When we were in Delhi last winter, we visited Dilli Haat, a large area set up by the government to promote the sale of crafts directly by craftsmen.  Over the years, we have been seeing more and more stalls which obviously have no craftsmen, just middle men, and this year we saw a large outlet selling cheap carpets.  The carpets looked quite attractive (not masterpieces of any kind but very nice and good value for money) - they were so incredibly cheap that we wondered how they were made.  They were obviously not handmade, the salesperson said they came from a kind of factory.  He was very keen to sell us some and even said we could take them home, roll them out and return them if we did not like them.  He made it so simple and accessible for customers that I knew that tribal (or any handwoven) carpets wouldn't stand a chance against these.

Here is what Danny said, when I mentioned this to him:

"The fact of the matter is that there are really no mysterious bargains to be found...as you rightly pointed out, the carpets you saw in Delhi were modern reproductions of old material....they do not "knot" them, they "tuft" them and back them up with glue...a process that takes a tiny fraction of time and very little manual effort (and no creativity).  


What is funny is that many of these modern things are actually being made in China...the bazaars in Turkey and Morocco are full of Chinese production of imitations made to copy Central Asian products.  They jokingly refer to the Grand Bazaar in Istanbul as the Chinese Bazaar.  We are truly becoming a global culture!

But in a way one cannot blame the old artisans to look for more efficient means of livelihood and creature comforts that a nomadic life does not easily provide for. "

We have been witnessing the erosion of tribal lifestyles in many places during our travel, within India (Kutch, Nagaland, the Andamans) and outside the country as well (Burma, Borneo, America and many other countries) - the tales are too numerous to narrate.  What can we do about it?  Sadly, not much.  Tribal lives are governed by modern politics, economics and the exploitation of natural resources by urban dwellers.  I think all we can do is to be sensitive to the needs of tribals and respect their ways of living (Just to illustrate - I have seen people talk about and treat some tribals in the Andamans as if they were an inferior kind of animal.  Many years ago, the government decided to 'uplift' their living conditions by building concrete toilets in the thick of these beautiful islands, which the tribals had no idea what to do with).  To step gently into their areas, if at all.  And not to endorse products which involve exploitation of the tribals or their natural resources.  Specifically, in the case of carpets - if one has the resources, it would be good to buy one original handwoven carpet rather than lots of cheap ones.

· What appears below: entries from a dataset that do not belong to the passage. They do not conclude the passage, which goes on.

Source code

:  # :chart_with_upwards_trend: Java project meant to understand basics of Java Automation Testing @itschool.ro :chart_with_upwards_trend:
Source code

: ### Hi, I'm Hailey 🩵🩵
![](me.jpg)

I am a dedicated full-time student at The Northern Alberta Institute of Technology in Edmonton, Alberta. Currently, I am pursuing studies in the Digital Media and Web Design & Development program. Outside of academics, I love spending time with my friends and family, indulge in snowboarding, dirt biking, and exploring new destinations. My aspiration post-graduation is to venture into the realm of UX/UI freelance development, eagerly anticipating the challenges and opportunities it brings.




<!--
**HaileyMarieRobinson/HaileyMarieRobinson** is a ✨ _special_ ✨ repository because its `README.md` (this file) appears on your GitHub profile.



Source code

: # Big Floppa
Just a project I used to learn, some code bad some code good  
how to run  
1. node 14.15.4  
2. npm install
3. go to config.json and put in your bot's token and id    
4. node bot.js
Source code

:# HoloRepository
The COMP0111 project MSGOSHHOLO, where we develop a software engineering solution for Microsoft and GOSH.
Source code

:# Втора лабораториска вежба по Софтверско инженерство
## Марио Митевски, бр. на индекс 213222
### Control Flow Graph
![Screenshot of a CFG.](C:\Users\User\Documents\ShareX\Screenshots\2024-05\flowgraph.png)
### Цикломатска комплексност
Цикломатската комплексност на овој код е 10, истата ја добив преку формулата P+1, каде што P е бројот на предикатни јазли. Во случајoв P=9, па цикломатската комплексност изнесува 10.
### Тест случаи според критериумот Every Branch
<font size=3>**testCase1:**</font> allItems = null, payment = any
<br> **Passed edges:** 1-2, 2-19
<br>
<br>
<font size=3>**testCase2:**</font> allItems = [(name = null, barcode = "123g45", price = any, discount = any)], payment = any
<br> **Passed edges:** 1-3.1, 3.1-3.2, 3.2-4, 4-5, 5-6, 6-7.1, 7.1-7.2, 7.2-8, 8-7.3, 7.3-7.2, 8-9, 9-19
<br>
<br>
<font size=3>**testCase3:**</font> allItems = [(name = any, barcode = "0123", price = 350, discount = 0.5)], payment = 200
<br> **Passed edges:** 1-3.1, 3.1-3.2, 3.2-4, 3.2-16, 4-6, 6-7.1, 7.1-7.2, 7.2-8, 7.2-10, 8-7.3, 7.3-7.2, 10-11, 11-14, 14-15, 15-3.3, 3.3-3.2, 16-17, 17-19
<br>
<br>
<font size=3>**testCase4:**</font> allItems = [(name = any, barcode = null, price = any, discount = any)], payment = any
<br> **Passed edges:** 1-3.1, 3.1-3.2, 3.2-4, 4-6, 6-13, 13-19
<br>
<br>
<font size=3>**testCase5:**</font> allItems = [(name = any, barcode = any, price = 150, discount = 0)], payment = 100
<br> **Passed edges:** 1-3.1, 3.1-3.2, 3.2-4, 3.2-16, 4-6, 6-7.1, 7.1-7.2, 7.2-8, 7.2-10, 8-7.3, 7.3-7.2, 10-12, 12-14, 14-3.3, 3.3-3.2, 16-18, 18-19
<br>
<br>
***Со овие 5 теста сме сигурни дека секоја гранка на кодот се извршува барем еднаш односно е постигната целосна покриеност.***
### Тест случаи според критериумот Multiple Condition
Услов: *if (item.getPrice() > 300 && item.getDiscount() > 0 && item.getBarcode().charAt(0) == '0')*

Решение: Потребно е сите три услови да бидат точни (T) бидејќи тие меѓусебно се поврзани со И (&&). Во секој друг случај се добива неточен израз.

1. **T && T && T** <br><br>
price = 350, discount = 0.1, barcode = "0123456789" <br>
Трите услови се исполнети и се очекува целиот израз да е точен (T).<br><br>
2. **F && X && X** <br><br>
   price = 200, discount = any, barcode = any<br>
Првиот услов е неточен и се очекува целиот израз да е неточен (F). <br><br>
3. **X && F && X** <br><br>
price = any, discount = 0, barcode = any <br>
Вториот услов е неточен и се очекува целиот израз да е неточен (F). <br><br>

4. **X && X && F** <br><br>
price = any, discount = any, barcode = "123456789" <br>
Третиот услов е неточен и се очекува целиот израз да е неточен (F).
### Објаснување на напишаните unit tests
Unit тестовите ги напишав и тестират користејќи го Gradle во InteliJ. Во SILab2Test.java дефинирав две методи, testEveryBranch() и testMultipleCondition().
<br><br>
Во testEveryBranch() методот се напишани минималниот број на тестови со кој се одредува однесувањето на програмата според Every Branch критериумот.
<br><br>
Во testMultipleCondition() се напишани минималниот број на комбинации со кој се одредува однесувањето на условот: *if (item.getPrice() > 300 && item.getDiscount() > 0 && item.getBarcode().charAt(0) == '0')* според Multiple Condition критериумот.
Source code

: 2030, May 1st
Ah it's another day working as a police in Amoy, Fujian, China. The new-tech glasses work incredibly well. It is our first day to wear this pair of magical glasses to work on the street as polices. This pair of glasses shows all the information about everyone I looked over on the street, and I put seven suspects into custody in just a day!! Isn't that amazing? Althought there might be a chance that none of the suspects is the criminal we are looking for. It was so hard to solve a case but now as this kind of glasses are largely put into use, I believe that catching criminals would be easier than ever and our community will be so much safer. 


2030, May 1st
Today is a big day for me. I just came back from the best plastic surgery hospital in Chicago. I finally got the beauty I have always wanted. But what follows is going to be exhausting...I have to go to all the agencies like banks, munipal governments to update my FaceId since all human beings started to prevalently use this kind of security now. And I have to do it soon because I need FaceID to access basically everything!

We did buy a rug from Dilli Haat, as a mat for my little son to play on (as this can be easily washed and dried).  It's a very cheerful one - pale yellow with big flowers that are attractive in a nursery setting (and there were several identical ones, in different colours so we knew we were not buying anything unique!).  In the same room, beside this rug, I have kept a tribal rug, for my son to lie upon when he's sleepy.  The contrast between the two is enormous, when seen side by side.  The machine made rug is pleasant, extremely cheerful and functional.  It looks very much in place in an urban setting.  The tribal rug is wonderfully soft and comfortable.  Its colours reflect in some way the beauty of the natural world.  It is clearly an individual's creation - varying shades are used in an asymmetric manner that results in a rugged and timeless beauty.  My son looks at the colours, patterns and shapes of both rugs.  But when it comes to nose rubbing (a high accolade), it's the tribal one that he always chooses.